Ideas

-“¡Magazo…!”

Beto el Boticario rubricaría el lance con la expresión que solía utilizar al cabo de sus gustados trucos de prestidigitación, no divertidos aunque resultaran fallidos, sino divertidos —precisamente— por fallidos: “¡Qué grande eres, magazo…!”.

-II-

Se trata del descubrimiento que hizo —y que hizo público— el titular de la Policía Vial, dependiente de la Secretaría de Movilidad, Francisco Poe Morales: a raíz de los operativos que se realizaron la semana pasada en las calles de Guadalajara y anexas, para interceptar a los motociclistas que incurrieran en alguna anomalía —cometer infracciones tales como circular en sentido contrario o por donde no deberían hacerlo, omitir el uso del casco, llevar en el vehículo más ocupantes que los permitidos, etcétera—, disminuyó, como por arte de magia, el número de infractores… y, de paso, el de accidentes.

Viene al caso puntualizar que uno de los objetivos primordiales de los dichosos “operativos” era detectar motocicletas carentes de documentos, a partir de la presunción de que la mayoría de los “motorratones” que se han convertido en una pesadilla para los transeúntes, estén operando en motocicletas robadas y, por ende, indocumentadas.
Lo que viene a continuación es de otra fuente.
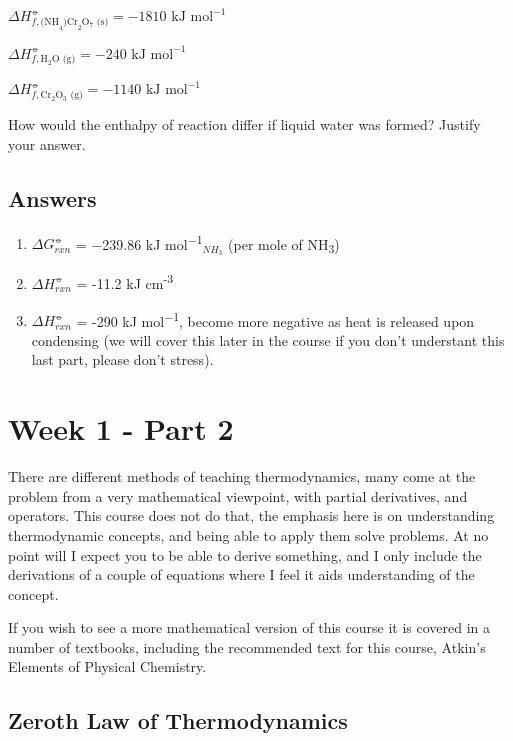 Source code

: \documentclass[
]{book}
\providecommand{\tightlist}{%
  \setlength{\itemsep}{0pt}\setlength{\parskip}{0pt}}
\begin{document}
\(ΔH^⦵_{f, \textrm{(NH}_4\textrm{)Cr}_2\textrm{O}_7\textrm{ (s)}} = −1810 \textrm{ kJ mol}^{−1}\)

\(ΔH^⦵_{f, \textrm{H}_2 \textrm{O (g)}} = −240 \textrm{ kJ mol}^{−1}\)

\(ΔH^⦵_{f, \textrm{Cr}_2 \textrm{O}_3 \textrm{ (g)}} = −1140 \textrm{ kJ mol}^{−1}\)

How would the enthalpy of reaction differ if liquid water was formed? Justify your answer.

\hypertarget{sec:Answers1}{%
\section{Answers}\label{sec:Answers1}}

\begin{enumerate}
\def\labelenumi{\arabic{enumi}.}
\tightlist
\item
  \(ΔG_{rxn}^⦵\) = −239.86 kJ mol\textsuperscript{−1}\(_{NH_3}\) (per mole of NH\textsubscript{3})
\item
  \(ΔH_{rxn}^⦵\) = -11.2 kJ cm\textsuperscript{-3}
\item
  \(ΔH_{rxn}^⦵\) = -290 kJ mol\textsuperscript{−1}, become more negative as heat is released upon condensing (we will cover this later in the course if you don't understant this last part, please don't stress).
\end{enumerate}

\hypertarget{ch:Part2}{%
\chapter{Week 1 - Part 2}\label{ch:Part2}}

There are different methods of teaching thermodynamics, many come at the problem from a very mathematical viewpoint, with partial derivatives, and operators. This course does not do that, the emphasis here is on understanding thermodynamic concepts, and being able to apply them solve problems. At no point will I expect you to be able to derive something, and I only include the derivations of a couple of equations where I feel it aids understanding of the concept.

If you wish to see a more mathematical version of this course it is covered in a number of textbooks, including the recommended text for this course, Atkin's Elements of Physical Chemistry.

\hypertarget{sec:zeroth}{%
\section{Zeroth Law of Thermodynamics}\label{sec:zeroth}}
\end{document}

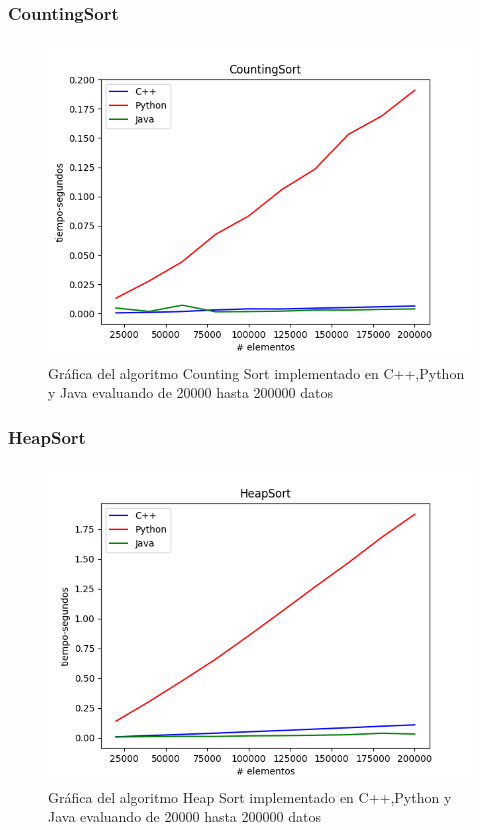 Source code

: \subsubsection*{CountingSort}
\begin{figure}[H]
	   \centering
	   \includegraphics[scale=0.5]{Practica01/images/plots/CountingSort.png}
	   \caption{Gráfica del algoritmo Counting Sort implementado en C++,Python y Java evaluando de 20000 hasta 200000 datos}
\end{figure}
\subsubsection*{HeapSort}
\begin{figure}[H]
	   \centering
	   \includegraphics[scale=0.5]{Practica01/images/plots/HeapSort.png}
	   \caption{Gráfica del algoritmo Heap Sort implementado en C++,Python y Java evaluando de 20000 hasta 200000 datos}
\end{figure}
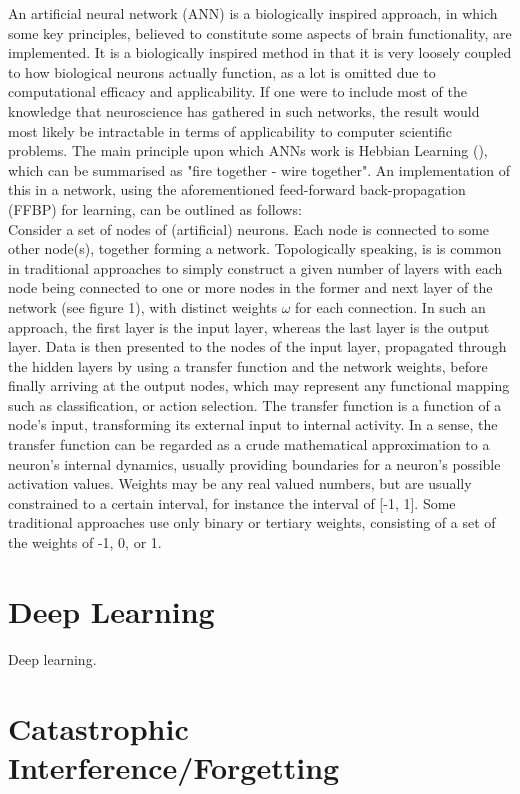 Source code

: An artificial neural network (ANN) is a biologically inspired approach, in which some key principles, believed to constitute some aspects of brain functionality, are implemented. It is a biologically inspired method in that it is very loosely coupled to how biological neurons actually function, as a lot is omitted due to computational efficacy and applicability. If one were to include most of the knowledge that neuroscience has gathered in such networks, the result would most likely be intractable in terms of applicability to computer scientific problems. The main principle upon which ANNs work is Hebbian Learning (\cite{Hebb1949}), which can be summarised as "fire together - wire together". An implementation of this in a network, using the aforementioned feed-forward back-propagation (FFBP) for learning, can be outlined as follows:
\\
Consider a set of nodes of (artificial) neurons. Each node is connected to some other node(s), together forming a network. Topologically speaking, is is common in traditional approaches to simply construct a given number of layers with each node being connected to one or more nodes in the former and next layer of the network (see figure 1), with distinct weights $\omega$ for each connection. In such an approach, the first layer is the input layer, whereas the last layer is the output layer. Data is then presented to the nodes of the input layer, propagated through the hidden layers by using a transfer function and the network weights, before finally arriving at the output nodes, which may represent any functional mapping such as classification, or action selection. The transfer function is a function of a node's input, transforming its external input to internal activity. In a sense, the transfer function can be regarded as a crude mathematical approximation to a neuron's internal dynamics, usually providing boundaries for a neuron's possible activation values. Weights may be any real valued numbers, but are usually constrained to a certain interval, for instance the interval of [-1, 1]. Some traditional approaches use only binary or tertiary weights, consisting of a set of the weights of -1, 0, or 1.

\section{Deep Learning}
Deep learning.

\section{Catastrophic Interference/Forgetting}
Se trataba, pues, de hacerles sentir de que la autoridad iba tras ellos.

Ahora bien: como la mayoría de las raterías que cometen esos raterillos no se denuncia, porque son robos de poca monta, porque las víctimas saben que denunciar implicará múltiples contratiempos y molestias, por un lado, y, por otro, escasas perspectivas de que al final del cuento se detenga a los ladrones y se recuperen los objetos robados, una supuesta “batida” contra los “motorratones” generará lo que en el argot policíaco se conoce técnicamente como “efecto cucaracha”; es decir, el desplazamiento de los rateros a otras zonas… Total, en una ciudad como Guadalajara, cuyos habitantes saben que lo que no haga su ángel de la guarda difícilmente lo hará la policía, lo que sobra es campo de acción —y potenciales víctimas, desde luego— para los profesionales de la malvivencia.

-III-

Por lo demás, el revolucionario descubrimiento del señor Poe Morales, de que cuando se persigue sistemáticamente a los infractores la incidencia de infracciones disminuye, demuestra, como quien no quiere la cosa, que cuando la autoridad se limita a hacer como que cumple —y, en sus ratos libres, a hurgarse el ombligo—, cunde la anarquía; pero cuando se propone trabajar, los resultados (y, de paso, el reconocimiento de los ciudadanos), como por arte de magia, se dan.